Gabriel, écrivain et personnage central de la pièce, est en couple avec Corinne, professeure de littérature autochtone d’origine juive. La pièce se campe alors que la professeure décide d’inviter à souper un couple d’ami·e·s vétérinaires végétalien·ne·s, en plus de deux ami·e·s d’enfance de son conjoint, Anishinaabeg comme lui, s’identifiant comme activistes radicaux. Les personnages sont aux antipodes les uns des autres et incarnent avec brio des clichés sociaux, mettant ainsi la table pour une soirée mouvementée. Danielle, végétalienne aguerrie, toise de haut le plat de caribou de Bobby ; Yvonne, étudiante à la maîtrise, questionne la légitimité qu’a Corinne d’enseigner la littérature autochtone. Corinne, de son côté, voudrait que Gabriel utilise son talent d’écriture pour raconter ses expériences en tant qu’autochtone plutôt que d’écrire de la science-fiction. Les critiques lancées sont nombreuses mais l’humour et le cynisme qui les entourent affinent et dosent le texte avec précision, atténuant le malaise et clarifiant le message de la pièce. Celle-ci invite au débat et à l’échange entre autochtones et allochtones, à la remise en question – elle se veut « lieu de rencontre ». 
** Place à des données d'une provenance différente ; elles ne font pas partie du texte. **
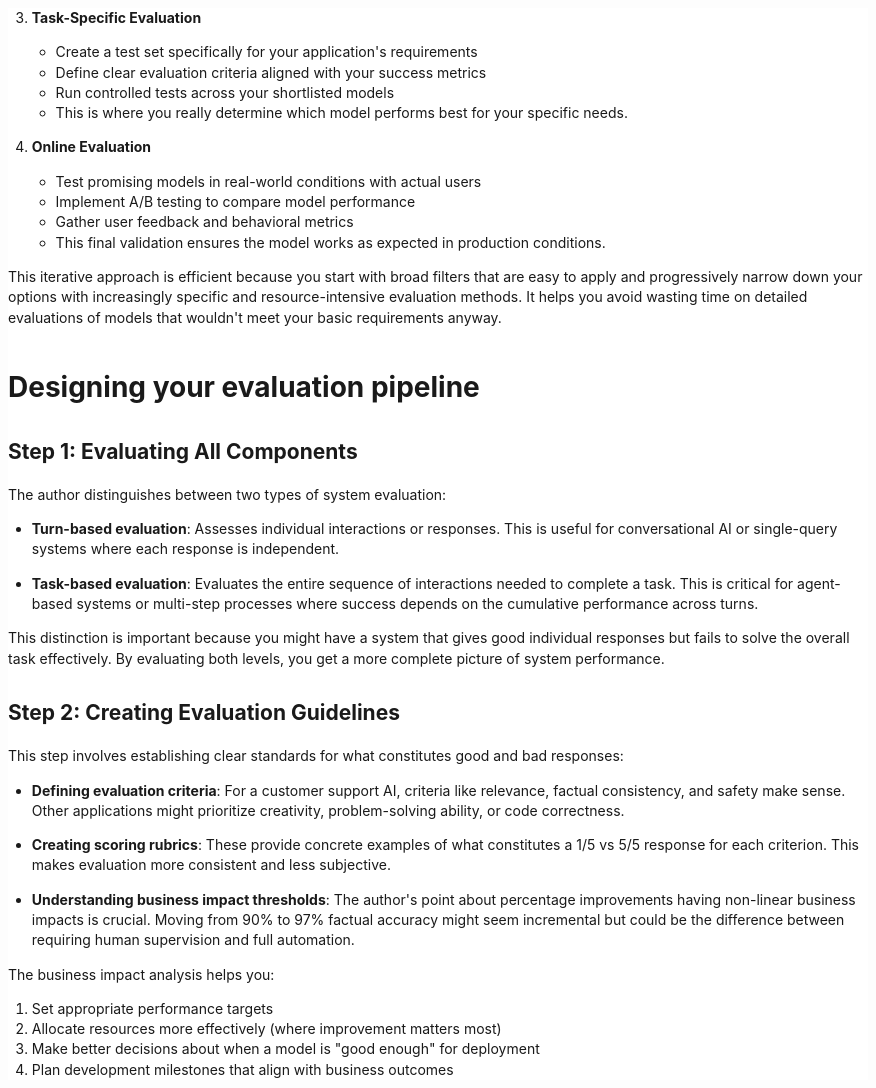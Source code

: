 3. **Task-Specific Evaluation**

   - Create a test set specifically for your application's requirements
   - Define clear evaluation criteria aligned with your success metrics
   - Run controlled tests across your shortlisted models
   - This is where you really determine which model performs best for your specific needs.

4. **Online Evaluation**
   - Test promising models in real-world conditions with actual users
   - Implement A/B testing to compare model performance
   - Gather user feedback and behavioral metrics
   - This final validation ensures the model works as expected in production conditions.

This iterative approach is efficient because you start with broad filters that are easy to apply and progressively narrow down your options with increasingly specific and resource-intensive evaluation methods. It helps you avoid wasting time on detailed evaluations of models that wouldn't meet your basic requirements anyway.

# Designing your evaluation pipeline

## Step 1: Evaluating All Components

The author distinguishes between two types of system evaluation:

- **Turn-based evaluation**: Assesses individual interactions or responses. This is useful for conversational AI or single-query systems where each response is independent.

- **Task-based evaluation**: Evaluates the entire sequence of interactions needed to complete a task. This is critical for agent-based systems or multi-step processes where success depends on the cumulative performance across turns.

This distinction is important because you might have a system that gives good individual responses but fails to solve the overall task effectively. By evaluating both levels, you get a more complete picture of system performance.

## Step 2: Creating Evaluation Guidelines

This step involves establishing clear standards for what constitutes good and bad responses:

- **Defining evaluation criteria**: For a customer support AI, criteria like relevance, factual consistency, and safety make sense. Other applications might prioritize creativity, problem-solving ability, or code correctness.

- **Creating scoring rubrics**: These provide concrete examples of what constitutes a 1/5 vs 5/5 response for each criterion. This makes evaluation more consistent and less subjective.

- **Understanding business impact thresholds**: The author's point about percentage improvements having non-linear business impacts is crucial. Moving from 90% to 97% factual accuracy might seem incremental but could be the difference between requiring human supervision and full automation.

The business impact analysis helps you:

1. Set appropriate performance targets
2. Allocate resources more effectively (where improvement matters most)
3. Make better decisions about when a model is "good enough" for deployment
4. Plan development milestones that align with business outcomes
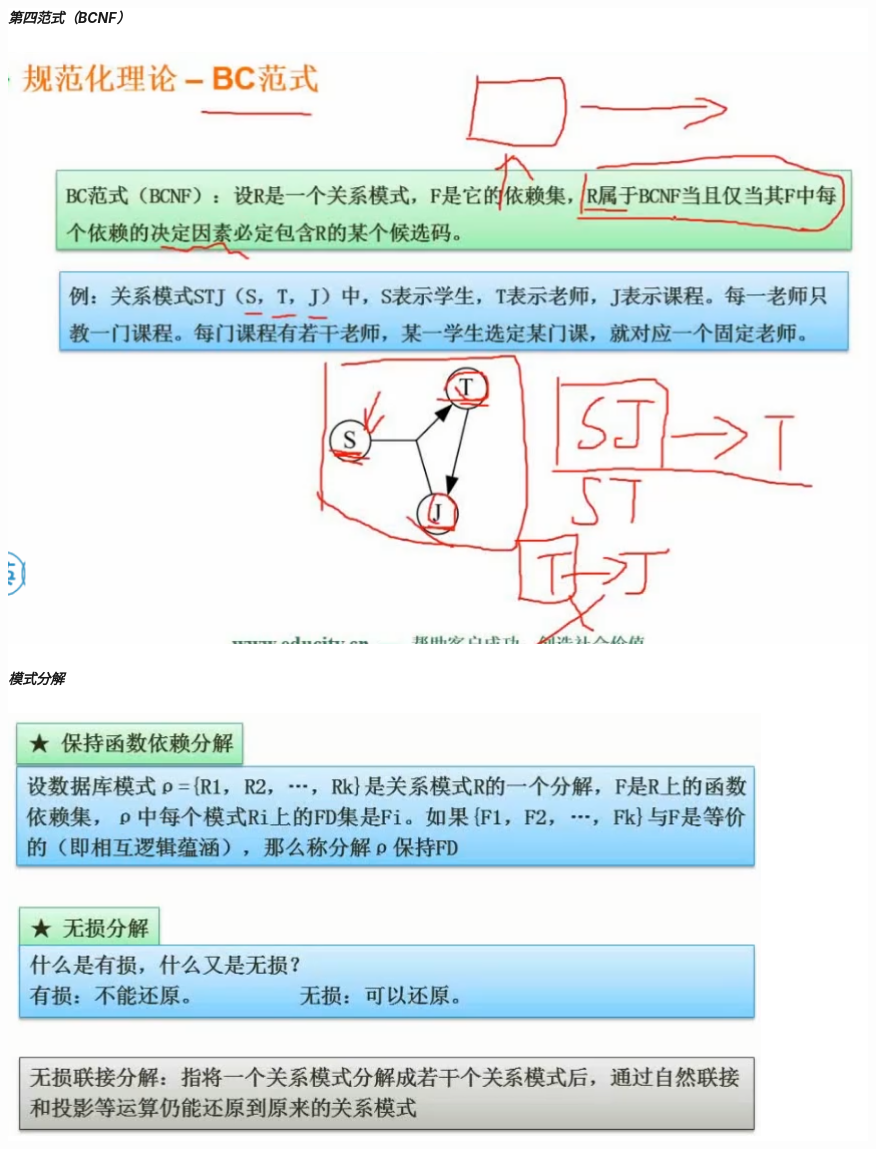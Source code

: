 ##### 第四范式（BCNF）

![image-20220105110658206](软考.assets/image-20220105110658206.png)

##### 模式分解

![image-20220105111008123](软考.assets/image-20220105111008123.png)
Scénographie et maladresses

Le décor est brillamment épuré – des piles de livres tout en gris tiennent lieu de chaises pour les personnages et d’imposants carrés de lumière blanche baignent la scène. Les livres donnent le ton : l’académisme de Corinne s’impose d’emblée, mais ses certitudes – ce qu’elle considère être de la bonne littérature, par exemple – seront inévitablement ébranlées par ces questions d’appropriation culturelle et de légitimité avec lesquelles elle est confrontée. Néanmoins, quelques choix scénographiques laissent perplexes, comme les rires qui fusent en début de pièce, enregistrés à la manière d’un sitcom – le tout donne lieu à un rythme un peu trop rapide, qui se replace lorsque les rires s’arrêtent et que le couple est rejoint par les ami·e·s. Cependant, la fluidité est brisée par quelques erreurs techniques et trous de mémoire. Les acteur·rice·s ont néanmoins su porter la pièce avec brio malgré tout.
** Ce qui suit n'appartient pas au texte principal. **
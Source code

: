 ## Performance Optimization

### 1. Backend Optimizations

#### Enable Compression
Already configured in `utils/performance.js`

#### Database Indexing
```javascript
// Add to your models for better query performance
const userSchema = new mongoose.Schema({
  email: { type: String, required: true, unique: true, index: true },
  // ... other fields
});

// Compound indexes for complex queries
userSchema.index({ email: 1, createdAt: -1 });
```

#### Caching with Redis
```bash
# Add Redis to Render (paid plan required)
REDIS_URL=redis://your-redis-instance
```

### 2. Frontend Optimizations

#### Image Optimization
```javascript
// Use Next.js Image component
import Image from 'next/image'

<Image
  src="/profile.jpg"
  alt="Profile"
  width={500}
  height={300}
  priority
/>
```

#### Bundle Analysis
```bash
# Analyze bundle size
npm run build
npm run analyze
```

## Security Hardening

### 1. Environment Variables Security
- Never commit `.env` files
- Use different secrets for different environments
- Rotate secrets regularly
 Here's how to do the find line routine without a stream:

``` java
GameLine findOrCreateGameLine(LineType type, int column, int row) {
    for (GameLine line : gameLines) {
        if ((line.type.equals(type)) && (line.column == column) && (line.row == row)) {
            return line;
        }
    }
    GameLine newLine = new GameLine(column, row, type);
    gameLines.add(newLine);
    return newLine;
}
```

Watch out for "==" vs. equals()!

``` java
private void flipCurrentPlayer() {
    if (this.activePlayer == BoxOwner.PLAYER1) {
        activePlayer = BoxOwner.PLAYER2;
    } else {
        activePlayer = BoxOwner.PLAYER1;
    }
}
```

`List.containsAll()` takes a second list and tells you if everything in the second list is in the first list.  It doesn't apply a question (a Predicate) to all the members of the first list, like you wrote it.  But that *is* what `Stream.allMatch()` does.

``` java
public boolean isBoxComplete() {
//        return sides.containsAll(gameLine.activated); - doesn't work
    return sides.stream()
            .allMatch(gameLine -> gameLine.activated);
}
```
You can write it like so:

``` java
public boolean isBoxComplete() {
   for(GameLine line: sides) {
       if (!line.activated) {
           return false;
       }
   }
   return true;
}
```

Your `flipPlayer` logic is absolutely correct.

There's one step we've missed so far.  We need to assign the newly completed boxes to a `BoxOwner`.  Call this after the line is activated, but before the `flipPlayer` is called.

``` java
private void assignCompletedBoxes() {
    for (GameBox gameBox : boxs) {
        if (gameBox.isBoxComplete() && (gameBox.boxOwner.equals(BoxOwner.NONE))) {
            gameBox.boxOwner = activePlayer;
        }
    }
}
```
Les relations entre autochtones et allochtones ont évolué au cours des dernières années, nous dit le metteur en scène Xavier Huard dans le programme. La pièce de Taylor remet en question ces relations ainsi que les images que se font beaucoup d’allochtones à propos des autochtones, tout en appelant à l’ouverture d’esprit, à l’humilité et à l’écoute celui ou celle qui se dit allié·e.

alterIndiens  est présenté dans la salle Fred-Barry du théâtre Denise-Pelletier jusqu’au 25 septembre.